NFL GameDay 2004 is pretty standard in its mode selection. There are preseason, season, general manager, tournament, practice, and franchise management options. The general manager mode essentially functions as the game's franchise mode in which you can take a team through numerous seasons in hopes of winning a Super Bowl, or, at the very least, building a dynasty. The general manager mode lets you perform all of the basic actions like trading players, signing free agents, drafting new players, managing playbooks, and viewing statistics to get a glimpse at who the top players are. There's nothing particularly special about the general manager mode since it doesn't really offer anything new that other football games, or even previous versions of GameDay, don't also offer.
As mentioned, what really sets GameDay apart from the opposition is its online play, which is impressive due to the amount of features it offers and not necessarily because of the gameplay. There are message boards where you can talk with other players. You can also send e-mail to other players by using your online nickname, and 989 Sports can even give you feedback on the game. The online mode also offers tournaments as well as a wealth of stat tracking. If GameDay is your only football option, then you'll probably spend most of your time in the online game.
Much has also been made of the fact that NFL GameDay supports the USB headset, not only for talking to other players, but for actually calling and manipulating plays--such as sending men in motion or hiking the ball. While this may sound really cool, it doesn't work that well. Add this to the fact that most of the options you can call are just as easily executed using the PlayStation 2 controller, and it makes the USB headset more of a novelty than anything else. It's also worth pointing out that sometimes the game doesn't completely recognize some of the commands unless you speak very clearly--when you don't, the game will suddenly jump into the pause menu.

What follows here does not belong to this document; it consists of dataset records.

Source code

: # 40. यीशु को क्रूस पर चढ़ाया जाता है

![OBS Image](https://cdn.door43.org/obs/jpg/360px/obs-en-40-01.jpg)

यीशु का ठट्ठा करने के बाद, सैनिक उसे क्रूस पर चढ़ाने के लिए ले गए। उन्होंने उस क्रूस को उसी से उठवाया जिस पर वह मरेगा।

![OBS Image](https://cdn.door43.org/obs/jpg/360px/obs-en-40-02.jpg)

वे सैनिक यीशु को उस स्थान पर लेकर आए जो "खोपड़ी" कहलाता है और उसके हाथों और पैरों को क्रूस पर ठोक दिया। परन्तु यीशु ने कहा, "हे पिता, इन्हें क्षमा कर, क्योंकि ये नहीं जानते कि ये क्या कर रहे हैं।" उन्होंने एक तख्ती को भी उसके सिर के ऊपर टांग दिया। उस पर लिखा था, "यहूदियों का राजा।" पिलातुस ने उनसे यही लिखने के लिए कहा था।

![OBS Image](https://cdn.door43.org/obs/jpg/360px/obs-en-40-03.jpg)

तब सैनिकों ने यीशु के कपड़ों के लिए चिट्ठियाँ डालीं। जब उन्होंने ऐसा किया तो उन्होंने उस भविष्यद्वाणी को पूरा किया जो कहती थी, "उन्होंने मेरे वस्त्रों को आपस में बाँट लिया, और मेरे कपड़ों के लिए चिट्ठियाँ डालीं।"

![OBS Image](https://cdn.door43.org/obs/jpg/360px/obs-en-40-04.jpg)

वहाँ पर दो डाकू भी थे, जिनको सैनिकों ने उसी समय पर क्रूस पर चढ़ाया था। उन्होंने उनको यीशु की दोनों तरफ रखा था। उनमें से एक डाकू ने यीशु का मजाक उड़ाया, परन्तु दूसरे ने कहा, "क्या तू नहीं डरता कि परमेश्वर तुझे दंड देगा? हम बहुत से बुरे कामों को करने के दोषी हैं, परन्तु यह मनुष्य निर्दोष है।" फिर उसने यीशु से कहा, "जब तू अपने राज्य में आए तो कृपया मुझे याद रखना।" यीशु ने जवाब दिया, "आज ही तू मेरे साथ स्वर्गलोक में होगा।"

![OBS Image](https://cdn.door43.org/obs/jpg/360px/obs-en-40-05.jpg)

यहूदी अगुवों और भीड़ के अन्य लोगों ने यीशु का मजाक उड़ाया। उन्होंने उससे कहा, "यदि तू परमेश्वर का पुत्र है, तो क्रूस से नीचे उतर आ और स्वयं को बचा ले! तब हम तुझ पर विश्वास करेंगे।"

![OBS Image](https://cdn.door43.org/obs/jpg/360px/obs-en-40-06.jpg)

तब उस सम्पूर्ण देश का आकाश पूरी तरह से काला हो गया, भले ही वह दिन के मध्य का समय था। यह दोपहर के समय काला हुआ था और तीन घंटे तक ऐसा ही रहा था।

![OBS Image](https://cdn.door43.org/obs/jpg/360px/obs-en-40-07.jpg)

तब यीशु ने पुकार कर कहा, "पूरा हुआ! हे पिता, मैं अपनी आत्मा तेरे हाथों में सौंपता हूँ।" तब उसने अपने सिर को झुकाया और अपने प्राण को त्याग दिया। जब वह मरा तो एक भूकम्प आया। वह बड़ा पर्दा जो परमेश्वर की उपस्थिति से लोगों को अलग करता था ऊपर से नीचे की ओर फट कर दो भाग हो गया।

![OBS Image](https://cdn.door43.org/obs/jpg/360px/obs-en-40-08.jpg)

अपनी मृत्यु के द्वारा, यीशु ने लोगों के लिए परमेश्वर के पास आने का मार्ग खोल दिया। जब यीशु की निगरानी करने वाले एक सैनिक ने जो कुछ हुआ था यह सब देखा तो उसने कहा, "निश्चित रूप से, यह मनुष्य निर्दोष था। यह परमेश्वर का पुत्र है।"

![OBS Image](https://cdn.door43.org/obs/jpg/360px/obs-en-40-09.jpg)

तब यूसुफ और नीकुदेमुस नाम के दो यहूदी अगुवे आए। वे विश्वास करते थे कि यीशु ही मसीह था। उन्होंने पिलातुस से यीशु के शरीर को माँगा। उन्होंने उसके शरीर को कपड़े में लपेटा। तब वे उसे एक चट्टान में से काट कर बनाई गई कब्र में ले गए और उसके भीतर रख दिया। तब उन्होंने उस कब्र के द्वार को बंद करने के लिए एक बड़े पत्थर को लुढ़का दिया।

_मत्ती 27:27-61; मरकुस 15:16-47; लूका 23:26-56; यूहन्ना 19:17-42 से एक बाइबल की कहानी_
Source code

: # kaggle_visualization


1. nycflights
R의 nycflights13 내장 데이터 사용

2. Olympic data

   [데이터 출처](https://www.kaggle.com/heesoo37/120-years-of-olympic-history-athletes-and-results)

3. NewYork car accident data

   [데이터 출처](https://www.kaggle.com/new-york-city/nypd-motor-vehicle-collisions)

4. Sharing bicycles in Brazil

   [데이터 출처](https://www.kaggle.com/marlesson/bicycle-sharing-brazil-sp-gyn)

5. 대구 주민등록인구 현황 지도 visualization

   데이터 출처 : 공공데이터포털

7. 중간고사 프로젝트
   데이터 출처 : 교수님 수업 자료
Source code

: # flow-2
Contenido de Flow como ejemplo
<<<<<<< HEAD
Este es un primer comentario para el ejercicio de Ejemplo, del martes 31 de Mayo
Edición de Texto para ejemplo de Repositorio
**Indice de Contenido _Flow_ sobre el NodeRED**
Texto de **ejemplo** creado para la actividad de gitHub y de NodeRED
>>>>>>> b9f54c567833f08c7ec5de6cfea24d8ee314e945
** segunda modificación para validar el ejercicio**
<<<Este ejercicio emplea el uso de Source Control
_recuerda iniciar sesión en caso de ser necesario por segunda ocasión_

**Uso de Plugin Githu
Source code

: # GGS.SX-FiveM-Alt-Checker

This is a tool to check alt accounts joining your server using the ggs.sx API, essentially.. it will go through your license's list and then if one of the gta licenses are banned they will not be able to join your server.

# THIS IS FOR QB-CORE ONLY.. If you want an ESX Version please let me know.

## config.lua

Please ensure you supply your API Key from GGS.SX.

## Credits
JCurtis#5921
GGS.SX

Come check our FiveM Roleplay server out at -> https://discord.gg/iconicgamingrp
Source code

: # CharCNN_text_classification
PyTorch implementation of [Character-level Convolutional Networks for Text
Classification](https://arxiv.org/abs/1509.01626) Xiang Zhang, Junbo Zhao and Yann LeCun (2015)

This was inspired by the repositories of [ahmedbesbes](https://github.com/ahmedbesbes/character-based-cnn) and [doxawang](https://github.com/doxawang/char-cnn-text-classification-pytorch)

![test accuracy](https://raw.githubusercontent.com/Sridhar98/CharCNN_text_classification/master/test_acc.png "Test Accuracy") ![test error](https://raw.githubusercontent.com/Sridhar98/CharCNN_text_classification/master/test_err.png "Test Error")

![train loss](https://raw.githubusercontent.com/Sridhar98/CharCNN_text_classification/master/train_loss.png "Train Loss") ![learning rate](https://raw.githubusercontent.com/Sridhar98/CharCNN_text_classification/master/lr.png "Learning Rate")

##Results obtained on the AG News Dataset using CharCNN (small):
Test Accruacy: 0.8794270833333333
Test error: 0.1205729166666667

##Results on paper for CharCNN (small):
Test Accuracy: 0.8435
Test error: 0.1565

NFL GameDay 2004 looks better than its predecessor, which isn't saying much when you consider that last year's game didn't look all that great to begin with. The player models are much more detailed and representative of their real-life counterparts. The stadiums look good, and there's actually a surprising level of detail on the sidelines--you'll see players sitting on benches, and, of course, there are cheerleaders. However, there are some odd frame rate problems that usually appear right after the snap. What happens is that the game will suddenly slow down, and this has a slight effect on the timing of running plays since you have to make cuts to avoid linebackers.
Conversely, the sound is pretty solid. The commentary team is headed up by Dick Enberg and Dan Fouts. While Dan Fouts provides the usual assortment of idiotic lines--like the ones he would say in an actual NFL game--the commentary actually flows pretty well and doesn't sound like a bunch of spliced sound clips. Other than that, the game has the usual assortment of rock 'n' roll music from a variety of artists, including Papa Roach.
There's no question that NFL GameDay 2004 improves upon its predecessor, and the online play continues to keep pace with the competition, but the game falls short in practically every other area. The AI makes some ridiculous mistakes--far too often--and the passing game is just far too unbalanced for any football fan to take seriously. There are simply better football games on the market, so there's really no point investing time in GameDay unless it's your only option.